El Mahler de Russell se rebela contra eso con pasión desmedida y llega al final de su vida reconocido y admirado, pero agotado y enfermo por las luchas que le insumió crear su obra. Curiosos, los periodistas le preguntan a Charly por las canciones de Sui Generis donde aparecen el descreimiento y la falta de fe en lo que su educación le había prometido. García responde: “Me dio bronca autoflagelarme al pedo. Lo que Julieta Sandoval [su profesora de piano] me inculcó, que a través del dolor y el sufrimiento se llegaba al éxtasis de los grandes genios. En vez de la droga era Cristo. Y bueno, cuando se te cae todo eso…”.
La tercera esquina de este triángulo es otra película que dejó una impresión perdurable en García. Se trata de Lili, el musical dirigido por Charles Walters y protagonizado por Leslie Caron, estrenado en 1953. Producida por la MGM, obtuvo numerosas nominaciones y premios, y dejó una influyente marca que puede rastrearse en otros éxitos de taquilla como Amélie (Jean-Pierre Jeunet, 2001).

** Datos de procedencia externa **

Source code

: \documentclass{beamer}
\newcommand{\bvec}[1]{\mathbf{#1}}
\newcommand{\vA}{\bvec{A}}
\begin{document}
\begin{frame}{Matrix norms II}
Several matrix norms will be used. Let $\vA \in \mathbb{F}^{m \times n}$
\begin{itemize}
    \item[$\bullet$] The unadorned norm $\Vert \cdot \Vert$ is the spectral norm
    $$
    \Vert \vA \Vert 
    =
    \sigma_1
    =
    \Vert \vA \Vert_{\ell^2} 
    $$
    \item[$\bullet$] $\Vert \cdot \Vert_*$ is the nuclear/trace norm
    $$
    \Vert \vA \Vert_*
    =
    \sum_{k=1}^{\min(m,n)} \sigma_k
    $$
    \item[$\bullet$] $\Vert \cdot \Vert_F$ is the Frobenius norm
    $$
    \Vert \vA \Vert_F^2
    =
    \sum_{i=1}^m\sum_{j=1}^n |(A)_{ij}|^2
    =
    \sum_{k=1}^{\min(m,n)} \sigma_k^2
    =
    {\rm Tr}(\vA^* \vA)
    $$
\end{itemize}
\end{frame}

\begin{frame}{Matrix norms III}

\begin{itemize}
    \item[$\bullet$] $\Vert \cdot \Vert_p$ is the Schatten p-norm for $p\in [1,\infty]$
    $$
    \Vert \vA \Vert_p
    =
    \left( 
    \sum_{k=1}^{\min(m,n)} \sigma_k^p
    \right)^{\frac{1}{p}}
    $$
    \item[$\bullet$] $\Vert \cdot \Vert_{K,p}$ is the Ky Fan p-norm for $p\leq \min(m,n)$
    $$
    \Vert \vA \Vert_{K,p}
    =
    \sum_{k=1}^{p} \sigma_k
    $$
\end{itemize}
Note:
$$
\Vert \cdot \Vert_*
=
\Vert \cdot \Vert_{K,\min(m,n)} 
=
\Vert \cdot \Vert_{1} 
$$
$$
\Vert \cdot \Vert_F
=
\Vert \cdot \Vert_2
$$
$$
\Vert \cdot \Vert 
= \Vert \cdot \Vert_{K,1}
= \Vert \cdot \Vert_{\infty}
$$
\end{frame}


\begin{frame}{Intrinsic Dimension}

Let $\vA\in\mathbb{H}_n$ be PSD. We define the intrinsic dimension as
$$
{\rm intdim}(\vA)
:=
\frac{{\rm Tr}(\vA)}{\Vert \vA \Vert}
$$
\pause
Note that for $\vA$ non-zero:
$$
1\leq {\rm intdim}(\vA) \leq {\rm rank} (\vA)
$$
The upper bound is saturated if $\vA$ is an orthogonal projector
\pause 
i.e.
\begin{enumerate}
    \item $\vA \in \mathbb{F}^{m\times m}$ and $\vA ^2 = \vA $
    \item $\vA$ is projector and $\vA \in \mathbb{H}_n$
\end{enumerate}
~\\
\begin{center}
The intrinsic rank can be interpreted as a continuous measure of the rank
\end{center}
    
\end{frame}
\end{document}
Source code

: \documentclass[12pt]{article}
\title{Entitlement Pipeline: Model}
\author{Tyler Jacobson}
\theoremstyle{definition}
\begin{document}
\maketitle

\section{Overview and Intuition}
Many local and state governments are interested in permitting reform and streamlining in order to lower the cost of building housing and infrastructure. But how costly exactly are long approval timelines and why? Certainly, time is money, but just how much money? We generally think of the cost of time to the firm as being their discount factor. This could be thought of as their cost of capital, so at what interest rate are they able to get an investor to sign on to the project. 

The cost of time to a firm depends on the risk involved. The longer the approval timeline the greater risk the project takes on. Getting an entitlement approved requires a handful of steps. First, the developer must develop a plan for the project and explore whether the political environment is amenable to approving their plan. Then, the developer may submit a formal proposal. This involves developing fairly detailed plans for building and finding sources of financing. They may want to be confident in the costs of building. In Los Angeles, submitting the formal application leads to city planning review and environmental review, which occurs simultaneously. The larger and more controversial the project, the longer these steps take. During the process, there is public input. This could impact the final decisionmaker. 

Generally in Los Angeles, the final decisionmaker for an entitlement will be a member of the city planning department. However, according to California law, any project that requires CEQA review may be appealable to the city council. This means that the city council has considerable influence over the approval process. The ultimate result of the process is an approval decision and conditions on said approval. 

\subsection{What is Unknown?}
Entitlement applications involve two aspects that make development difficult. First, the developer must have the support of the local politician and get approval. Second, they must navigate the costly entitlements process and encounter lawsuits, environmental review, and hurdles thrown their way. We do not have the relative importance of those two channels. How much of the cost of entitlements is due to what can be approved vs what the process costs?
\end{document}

Lili es una huérfana que acaba de salir de la adolescencia, y que tiene sus primeras experiencias con el mundo adulto: el trabajo, la violencia machista, la soledad, el romance. Todo se desata en el mismo sitio: una feria de atracciones en la que Lili desarrollará varias tareas y conoce a distintas personas. Pero solo se sentirá en confianza con los habitantes más diminutos de la feria, los títeres. Lili es, como todos los protagonistas de esta tríada, una freak: no tiene amigos, no sabe desenvolverse en el amor, fantasea todo el tiempo y solo habla con objetos inanimados. Su enamorado, un ex bailarín frustrado por una herida de guerra, tampoco sabe expresar su deseo: quiere a Lili pero solo puede mostrarle rencor. El lugar en que se encuentran es la fantasía, donde todo adquiere dimensiones descabelladas y colores estridentes. Esta coloratura lograda con Technicolor dejaría un impacto visual perdurable en Charly.
García menciona la película en una entrevista de 2001, mientras trabajaba en Si. Detrás de las paredes, el disco en vivo de Sui Generis basado en el concierto que el grupo había dado en Boca Juniors y que Charly sobregrabó durante semanas. El año anterior, se había publicado Sinfonías para adolescentes, el álbum de reunión, en cuyo sobre García se explayaba sobre un tratamiento sonoro que llamó “maravillización”. Era, en rigor, la fase siguiente del plan contra “la nada”: un proceso sónico que buscaba alterar la audición de la música, devolverle espesura, sacarla del corsés que la convención comercial había establecido. A casi dos décadas de la perfección de Clics modernos (1983), García hacía una música que a una porción de su público le sonaba desprolija, sobreproducida, errónea, indigerible.
En ese contexto, Lili es un objeto de doble juego. Por un lado, cuenta García, hay una conexión sensible con su infancia, ya que contiene la primera canción popular que aprendió a tocar en la guitarra, mucho antes de que Sui Generis existiera. Y por otro, ejemplifica su problemático tratamiento sonoro de entonces, cuando nadie parecía comprender lo que hacía, como si estuviera peleándole a molinos de viento. Donde la crítica y el público veía desorden y error, García percibía el trazo del artista, la anomalía que diferencia al arte de un objeto seriado, normal. La colorización impresionista de Lili podía equipararse a la mezcla de El Aguante (1998), que Charly hizo tan solo operando los volúmenes: grandes trazos que sobrepasan el realismo. “Esa película estaba pintada al mango, los colores eran tremendos”, les dice a Riera y Sánchez. “Es un ejemplo de lo que yo hago con la música, pero en vez de digitalizarla quiero pintarla a mano”.